I am surmising that one of the effects of the dementia condition is that either the neurons themselves, or the connecting network, might be failing, misfiring or misconnecting, but that, at this very basic level, the process assumes that everything is working normally. So a neuron failing to fire, or a network connection failing to connect, is taken at face value and the perception is created accordingly. As a result it could be different from the one we might have expected. This means that the update to the Lived Experience is changed and so a cycle of different perceptions is created. To the brain, the perception is the reality, so a person with such a problem would be creating a different reality from the one that they might have created had their neurons and network been working as before. In this situation, a person living with dementia, for example, would be living on the basis of a reality that may not coincide with the reality perceived by other people around them: they might be seeing the duck while others see the rabbit.
So the person living with dementia creates their own realities just like everyone else does.
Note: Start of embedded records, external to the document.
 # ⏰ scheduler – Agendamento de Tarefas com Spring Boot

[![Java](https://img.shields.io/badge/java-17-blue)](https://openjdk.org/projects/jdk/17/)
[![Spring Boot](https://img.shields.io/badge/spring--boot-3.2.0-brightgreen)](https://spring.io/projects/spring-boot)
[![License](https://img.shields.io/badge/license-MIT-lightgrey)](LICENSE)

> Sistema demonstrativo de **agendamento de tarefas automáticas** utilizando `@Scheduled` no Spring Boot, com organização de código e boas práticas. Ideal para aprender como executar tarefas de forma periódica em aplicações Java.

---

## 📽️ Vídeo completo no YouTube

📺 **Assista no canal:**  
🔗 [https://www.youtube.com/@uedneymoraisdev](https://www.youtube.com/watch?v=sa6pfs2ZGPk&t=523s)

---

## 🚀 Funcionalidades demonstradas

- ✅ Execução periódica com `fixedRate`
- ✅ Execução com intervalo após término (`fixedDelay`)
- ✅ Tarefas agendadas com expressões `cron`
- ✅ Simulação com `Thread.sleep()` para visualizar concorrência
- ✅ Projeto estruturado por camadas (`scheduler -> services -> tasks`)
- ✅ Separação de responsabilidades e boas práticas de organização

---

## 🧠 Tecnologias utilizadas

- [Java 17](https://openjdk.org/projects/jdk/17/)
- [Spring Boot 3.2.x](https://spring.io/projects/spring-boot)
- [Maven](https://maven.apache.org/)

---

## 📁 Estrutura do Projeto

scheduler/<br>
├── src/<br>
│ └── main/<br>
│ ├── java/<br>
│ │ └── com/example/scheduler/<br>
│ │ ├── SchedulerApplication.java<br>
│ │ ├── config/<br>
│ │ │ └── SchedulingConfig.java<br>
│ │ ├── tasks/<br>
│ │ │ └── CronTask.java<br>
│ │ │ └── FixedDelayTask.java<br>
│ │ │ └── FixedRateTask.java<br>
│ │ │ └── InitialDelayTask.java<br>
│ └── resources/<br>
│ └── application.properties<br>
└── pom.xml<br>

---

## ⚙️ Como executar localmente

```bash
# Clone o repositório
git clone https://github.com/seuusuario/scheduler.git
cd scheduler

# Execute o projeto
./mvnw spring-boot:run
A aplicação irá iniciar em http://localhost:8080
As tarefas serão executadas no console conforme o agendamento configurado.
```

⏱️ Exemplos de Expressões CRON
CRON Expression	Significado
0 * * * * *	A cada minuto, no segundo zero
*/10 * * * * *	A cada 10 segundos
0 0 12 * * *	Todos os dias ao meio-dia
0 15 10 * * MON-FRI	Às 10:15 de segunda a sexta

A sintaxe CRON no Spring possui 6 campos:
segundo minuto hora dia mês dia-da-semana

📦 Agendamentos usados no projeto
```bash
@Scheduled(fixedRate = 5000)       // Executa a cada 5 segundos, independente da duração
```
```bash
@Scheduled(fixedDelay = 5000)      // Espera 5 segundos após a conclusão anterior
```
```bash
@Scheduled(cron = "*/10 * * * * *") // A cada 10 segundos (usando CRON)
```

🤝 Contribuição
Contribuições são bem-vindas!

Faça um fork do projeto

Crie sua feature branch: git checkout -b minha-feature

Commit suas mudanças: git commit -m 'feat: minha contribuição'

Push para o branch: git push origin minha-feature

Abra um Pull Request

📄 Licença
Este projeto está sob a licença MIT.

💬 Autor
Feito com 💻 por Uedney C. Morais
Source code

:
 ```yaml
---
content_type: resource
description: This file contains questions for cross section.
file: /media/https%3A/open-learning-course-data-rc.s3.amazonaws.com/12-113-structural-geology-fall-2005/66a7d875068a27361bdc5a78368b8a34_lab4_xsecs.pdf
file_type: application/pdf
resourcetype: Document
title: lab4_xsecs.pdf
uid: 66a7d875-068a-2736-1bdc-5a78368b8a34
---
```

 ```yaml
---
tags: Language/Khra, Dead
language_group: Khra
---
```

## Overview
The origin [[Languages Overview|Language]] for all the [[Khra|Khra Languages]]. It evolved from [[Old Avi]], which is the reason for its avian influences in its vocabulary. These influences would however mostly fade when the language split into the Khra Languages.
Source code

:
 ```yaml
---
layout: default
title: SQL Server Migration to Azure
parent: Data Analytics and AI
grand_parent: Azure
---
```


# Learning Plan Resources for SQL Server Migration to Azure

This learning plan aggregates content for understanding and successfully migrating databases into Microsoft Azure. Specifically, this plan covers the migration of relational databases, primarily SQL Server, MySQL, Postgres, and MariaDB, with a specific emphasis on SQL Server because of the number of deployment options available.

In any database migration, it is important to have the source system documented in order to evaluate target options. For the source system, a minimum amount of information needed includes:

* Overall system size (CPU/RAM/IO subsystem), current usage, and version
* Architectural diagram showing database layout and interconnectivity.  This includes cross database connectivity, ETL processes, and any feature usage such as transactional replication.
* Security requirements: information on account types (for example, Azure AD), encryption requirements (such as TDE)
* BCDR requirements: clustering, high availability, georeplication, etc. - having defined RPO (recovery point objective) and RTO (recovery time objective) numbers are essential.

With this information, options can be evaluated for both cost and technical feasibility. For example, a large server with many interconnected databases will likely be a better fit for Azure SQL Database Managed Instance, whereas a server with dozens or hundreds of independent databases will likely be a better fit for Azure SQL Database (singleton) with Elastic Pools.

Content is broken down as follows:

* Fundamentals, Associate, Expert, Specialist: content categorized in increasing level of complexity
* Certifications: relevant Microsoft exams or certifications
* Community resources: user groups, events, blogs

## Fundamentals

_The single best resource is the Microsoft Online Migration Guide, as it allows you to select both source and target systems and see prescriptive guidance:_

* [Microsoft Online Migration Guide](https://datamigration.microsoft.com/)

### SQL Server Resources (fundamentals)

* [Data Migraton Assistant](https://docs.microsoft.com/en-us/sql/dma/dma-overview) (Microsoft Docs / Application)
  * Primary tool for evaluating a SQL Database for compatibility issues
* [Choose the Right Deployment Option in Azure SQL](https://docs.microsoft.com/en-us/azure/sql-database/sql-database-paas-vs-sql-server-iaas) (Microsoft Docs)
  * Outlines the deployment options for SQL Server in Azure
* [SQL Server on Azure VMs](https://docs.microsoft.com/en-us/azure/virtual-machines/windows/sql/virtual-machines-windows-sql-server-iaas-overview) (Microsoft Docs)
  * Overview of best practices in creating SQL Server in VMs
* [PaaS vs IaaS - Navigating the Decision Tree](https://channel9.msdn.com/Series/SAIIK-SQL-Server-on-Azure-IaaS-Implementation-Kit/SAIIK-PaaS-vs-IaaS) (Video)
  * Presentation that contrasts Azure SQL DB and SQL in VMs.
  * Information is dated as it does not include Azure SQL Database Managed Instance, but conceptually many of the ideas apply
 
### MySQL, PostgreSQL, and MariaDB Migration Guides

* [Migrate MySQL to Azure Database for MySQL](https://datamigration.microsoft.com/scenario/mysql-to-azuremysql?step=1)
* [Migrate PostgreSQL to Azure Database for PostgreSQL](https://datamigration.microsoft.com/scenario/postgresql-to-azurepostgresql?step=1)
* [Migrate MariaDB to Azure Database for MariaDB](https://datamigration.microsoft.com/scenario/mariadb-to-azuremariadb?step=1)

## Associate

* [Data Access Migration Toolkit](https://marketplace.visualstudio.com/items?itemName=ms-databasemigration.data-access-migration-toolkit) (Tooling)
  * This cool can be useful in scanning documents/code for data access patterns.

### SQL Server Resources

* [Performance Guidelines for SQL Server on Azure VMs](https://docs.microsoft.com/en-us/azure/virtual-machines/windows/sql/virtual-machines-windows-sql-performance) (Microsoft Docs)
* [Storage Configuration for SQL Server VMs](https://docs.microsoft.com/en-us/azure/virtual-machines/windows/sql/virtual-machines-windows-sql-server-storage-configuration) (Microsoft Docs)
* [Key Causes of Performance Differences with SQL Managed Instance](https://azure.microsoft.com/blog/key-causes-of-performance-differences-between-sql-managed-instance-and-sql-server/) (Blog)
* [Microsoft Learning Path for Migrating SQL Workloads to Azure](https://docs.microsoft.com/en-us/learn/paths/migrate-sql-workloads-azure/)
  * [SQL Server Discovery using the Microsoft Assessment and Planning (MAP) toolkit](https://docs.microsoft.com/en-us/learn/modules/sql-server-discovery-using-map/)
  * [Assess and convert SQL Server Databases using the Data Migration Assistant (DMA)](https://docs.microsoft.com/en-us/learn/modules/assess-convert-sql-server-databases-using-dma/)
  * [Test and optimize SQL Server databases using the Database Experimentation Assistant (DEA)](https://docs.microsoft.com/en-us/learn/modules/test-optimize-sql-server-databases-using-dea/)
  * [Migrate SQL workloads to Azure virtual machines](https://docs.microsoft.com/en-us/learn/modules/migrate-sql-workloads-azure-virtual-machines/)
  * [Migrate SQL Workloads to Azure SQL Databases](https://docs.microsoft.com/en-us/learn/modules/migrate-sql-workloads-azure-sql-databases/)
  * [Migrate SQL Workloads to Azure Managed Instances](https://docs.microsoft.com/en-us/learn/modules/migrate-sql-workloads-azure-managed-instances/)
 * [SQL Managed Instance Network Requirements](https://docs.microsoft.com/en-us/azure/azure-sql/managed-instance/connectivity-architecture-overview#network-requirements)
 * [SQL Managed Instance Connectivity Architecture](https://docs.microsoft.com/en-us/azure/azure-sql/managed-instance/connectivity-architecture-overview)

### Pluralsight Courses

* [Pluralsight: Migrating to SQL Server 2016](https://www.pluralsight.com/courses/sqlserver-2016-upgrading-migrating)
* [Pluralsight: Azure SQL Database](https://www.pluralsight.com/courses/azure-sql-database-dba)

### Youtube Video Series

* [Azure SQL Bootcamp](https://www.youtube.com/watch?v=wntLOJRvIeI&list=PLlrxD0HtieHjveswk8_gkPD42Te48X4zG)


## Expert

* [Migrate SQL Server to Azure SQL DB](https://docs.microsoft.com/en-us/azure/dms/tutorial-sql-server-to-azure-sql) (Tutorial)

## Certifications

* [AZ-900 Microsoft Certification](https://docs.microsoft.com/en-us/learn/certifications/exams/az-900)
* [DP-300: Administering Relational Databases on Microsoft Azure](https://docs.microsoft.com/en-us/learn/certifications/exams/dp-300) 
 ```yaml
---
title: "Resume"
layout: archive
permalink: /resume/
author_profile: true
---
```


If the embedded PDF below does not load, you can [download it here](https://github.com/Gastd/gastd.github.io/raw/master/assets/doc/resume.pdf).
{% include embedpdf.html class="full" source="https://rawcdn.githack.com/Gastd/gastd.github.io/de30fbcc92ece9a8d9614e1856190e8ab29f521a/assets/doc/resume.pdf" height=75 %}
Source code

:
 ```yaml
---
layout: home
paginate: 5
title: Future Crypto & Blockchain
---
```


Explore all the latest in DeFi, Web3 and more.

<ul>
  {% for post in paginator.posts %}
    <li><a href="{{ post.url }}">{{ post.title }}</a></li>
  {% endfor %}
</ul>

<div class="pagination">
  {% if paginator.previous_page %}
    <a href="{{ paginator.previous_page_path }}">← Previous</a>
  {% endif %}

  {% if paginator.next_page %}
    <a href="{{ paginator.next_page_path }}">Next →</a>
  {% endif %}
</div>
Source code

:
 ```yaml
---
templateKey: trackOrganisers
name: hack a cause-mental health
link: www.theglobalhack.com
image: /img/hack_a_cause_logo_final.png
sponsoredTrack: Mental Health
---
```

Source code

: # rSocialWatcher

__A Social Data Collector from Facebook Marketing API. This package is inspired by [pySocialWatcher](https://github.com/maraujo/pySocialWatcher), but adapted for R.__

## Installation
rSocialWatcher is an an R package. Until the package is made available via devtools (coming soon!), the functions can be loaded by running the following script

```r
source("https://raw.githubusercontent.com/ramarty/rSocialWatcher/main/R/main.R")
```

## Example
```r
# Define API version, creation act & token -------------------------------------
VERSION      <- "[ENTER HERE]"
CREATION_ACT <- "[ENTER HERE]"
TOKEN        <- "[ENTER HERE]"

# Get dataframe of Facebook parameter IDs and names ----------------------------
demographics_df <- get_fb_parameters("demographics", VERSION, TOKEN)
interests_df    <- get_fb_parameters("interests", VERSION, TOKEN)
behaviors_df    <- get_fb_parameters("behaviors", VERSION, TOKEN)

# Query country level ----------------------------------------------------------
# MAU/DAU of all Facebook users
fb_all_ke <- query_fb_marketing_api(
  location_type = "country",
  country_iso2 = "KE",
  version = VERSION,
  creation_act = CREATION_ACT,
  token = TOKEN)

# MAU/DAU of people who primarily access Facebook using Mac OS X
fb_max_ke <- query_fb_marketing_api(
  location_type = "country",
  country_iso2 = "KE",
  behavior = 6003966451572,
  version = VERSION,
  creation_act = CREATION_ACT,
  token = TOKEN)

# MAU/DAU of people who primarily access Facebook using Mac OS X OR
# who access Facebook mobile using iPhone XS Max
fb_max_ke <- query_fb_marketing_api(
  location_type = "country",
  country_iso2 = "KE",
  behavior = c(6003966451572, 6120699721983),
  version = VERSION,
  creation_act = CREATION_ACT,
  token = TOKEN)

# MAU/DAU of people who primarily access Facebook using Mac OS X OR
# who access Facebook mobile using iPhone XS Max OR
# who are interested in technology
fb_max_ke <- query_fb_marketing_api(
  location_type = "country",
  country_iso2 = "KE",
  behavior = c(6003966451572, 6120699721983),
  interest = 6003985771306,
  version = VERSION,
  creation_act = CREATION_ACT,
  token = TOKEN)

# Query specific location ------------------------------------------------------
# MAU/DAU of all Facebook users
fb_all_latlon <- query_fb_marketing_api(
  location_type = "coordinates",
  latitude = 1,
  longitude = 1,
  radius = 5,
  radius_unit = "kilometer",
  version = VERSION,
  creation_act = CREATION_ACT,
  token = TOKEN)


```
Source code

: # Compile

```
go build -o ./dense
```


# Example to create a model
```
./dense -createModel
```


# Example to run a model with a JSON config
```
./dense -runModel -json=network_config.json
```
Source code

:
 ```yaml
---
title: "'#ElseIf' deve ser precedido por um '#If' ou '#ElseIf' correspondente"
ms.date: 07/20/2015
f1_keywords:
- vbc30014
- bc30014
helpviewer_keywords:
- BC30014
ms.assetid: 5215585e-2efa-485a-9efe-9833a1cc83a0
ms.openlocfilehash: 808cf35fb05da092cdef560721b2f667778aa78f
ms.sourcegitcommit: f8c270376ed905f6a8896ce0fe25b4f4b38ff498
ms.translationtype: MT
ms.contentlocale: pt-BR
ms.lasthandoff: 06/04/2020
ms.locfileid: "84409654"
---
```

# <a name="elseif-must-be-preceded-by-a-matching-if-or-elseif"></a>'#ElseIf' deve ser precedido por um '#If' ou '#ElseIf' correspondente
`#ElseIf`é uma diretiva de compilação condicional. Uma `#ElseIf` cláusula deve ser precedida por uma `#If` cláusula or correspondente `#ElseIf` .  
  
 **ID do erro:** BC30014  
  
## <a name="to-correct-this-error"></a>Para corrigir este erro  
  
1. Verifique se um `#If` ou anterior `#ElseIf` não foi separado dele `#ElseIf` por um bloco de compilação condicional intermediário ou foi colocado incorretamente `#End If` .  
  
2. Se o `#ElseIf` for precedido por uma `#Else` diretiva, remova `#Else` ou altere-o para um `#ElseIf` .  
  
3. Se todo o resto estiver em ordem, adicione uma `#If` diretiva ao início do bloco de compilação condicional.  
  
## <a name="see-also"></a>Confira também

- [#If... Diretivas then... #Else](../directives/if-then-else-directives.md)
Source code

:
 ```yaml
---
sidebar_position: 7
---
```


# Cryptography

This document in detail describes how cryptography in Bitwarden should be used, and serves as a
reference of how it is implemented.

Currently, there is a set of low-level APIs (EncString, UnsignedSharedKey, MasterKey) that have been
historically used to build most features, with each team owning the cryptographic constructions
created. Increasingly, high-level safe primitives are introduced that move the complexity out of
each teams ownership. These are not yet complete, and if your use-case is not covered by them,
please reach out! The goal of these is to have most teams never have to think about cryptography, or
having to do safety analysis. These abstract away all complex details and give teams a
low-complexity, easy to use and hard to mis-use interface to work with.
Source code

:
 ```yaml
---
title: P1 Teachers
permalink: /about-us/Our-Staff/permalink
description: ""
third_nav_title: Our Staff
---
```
To distinguish between their realities and those of people whose perception processes are not affected in this way, I call these different realities “Extended Realities” because they are no less real than anyone else’s, but as they are based on similar inputs we can consider them to be an ‘extension’ of the realities being perceived by other people. To the person with an extended reality, their actions are entirely logical and follow directly from the reality they perceive, but to an observer they may seem irrational or odd. For example, the Extended Reality perceived by a person looking at an object might be that it is a cupboard, while an observer looking at the same object sees a refrigerator. The resulting action reveals the difference: putting clothes into a cupboard makes sense, putting them in a refrigerator might not. But each perception is as real as the other. It seems that it might be helpful to try and understand these extended realities so that we can begin to understand the logic behind how people, including people living with dementia, create their own realities.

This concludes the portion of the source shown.